## YOUR TASK
Search the entries below. Return every line that has "Mirelly" in it.

## ENTRIES SUPPLIED
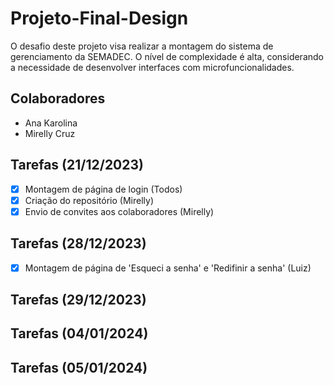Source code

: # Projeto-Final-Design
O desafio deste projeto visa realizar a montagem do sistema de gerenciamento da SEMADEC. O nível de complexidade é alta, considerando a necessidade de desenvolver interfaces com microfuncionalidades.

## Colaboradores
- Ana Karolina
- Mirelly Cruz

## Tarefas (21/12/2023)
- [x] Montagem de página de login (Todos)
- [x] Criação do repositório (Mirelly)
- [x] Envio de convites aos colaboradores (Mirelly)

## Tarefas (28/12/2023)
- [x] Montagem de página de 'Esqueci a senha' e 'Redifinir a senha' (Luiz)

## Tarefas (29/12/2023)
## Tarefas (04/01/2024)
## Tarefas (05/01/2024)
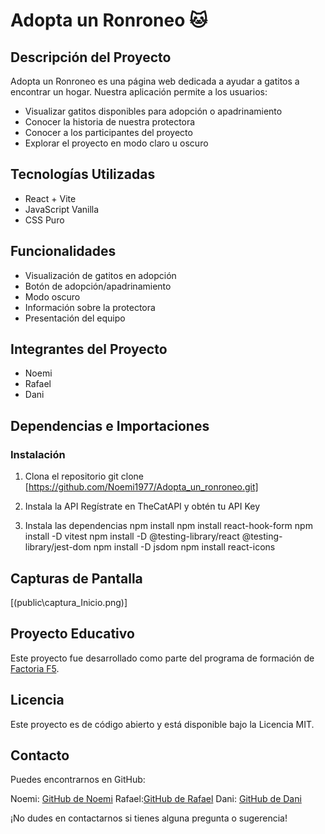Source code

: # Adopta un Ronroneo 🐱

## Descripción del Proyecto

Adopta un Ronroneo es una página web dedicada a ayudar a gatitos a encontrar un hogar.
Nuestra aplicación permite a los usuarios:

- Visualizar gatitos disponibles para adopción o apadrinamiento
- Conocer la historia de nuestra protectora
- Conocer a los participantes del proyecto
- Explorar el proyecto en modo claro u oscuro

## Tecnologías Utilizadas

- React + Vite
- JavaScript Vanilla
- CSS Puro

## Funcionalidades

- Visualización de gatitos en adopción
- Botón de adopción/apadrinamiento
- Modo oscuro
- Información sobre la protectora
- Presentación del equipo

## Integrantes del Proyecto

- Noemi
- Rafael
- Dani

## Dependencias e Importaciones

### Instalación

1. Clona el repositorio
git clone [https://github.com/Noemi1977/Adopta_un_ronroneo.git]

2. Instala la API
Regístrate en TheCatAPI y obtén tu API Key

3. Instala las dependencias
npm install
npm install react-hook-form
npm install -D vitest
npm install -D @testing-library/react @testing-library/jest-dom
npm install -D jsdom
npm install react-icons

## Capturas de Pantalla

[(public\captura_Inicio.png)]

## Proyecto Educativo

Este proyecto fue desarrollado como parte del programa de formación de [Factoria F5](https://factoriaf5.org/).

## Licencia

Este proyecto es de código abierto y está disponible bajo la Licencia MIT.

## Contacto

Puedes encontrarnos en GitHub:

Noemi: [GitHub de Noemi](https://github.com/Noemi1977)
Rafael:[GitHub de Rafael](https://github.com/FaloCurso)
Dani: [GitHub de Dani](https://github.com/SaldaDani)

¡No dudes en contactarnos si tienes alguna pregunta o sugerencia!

## WRITTEN ANSWER
- Mirelly Cruz
- [x] Criação do repositório (Mirelly)
- [x] Envio de convites aos colaboradores (Mirelly)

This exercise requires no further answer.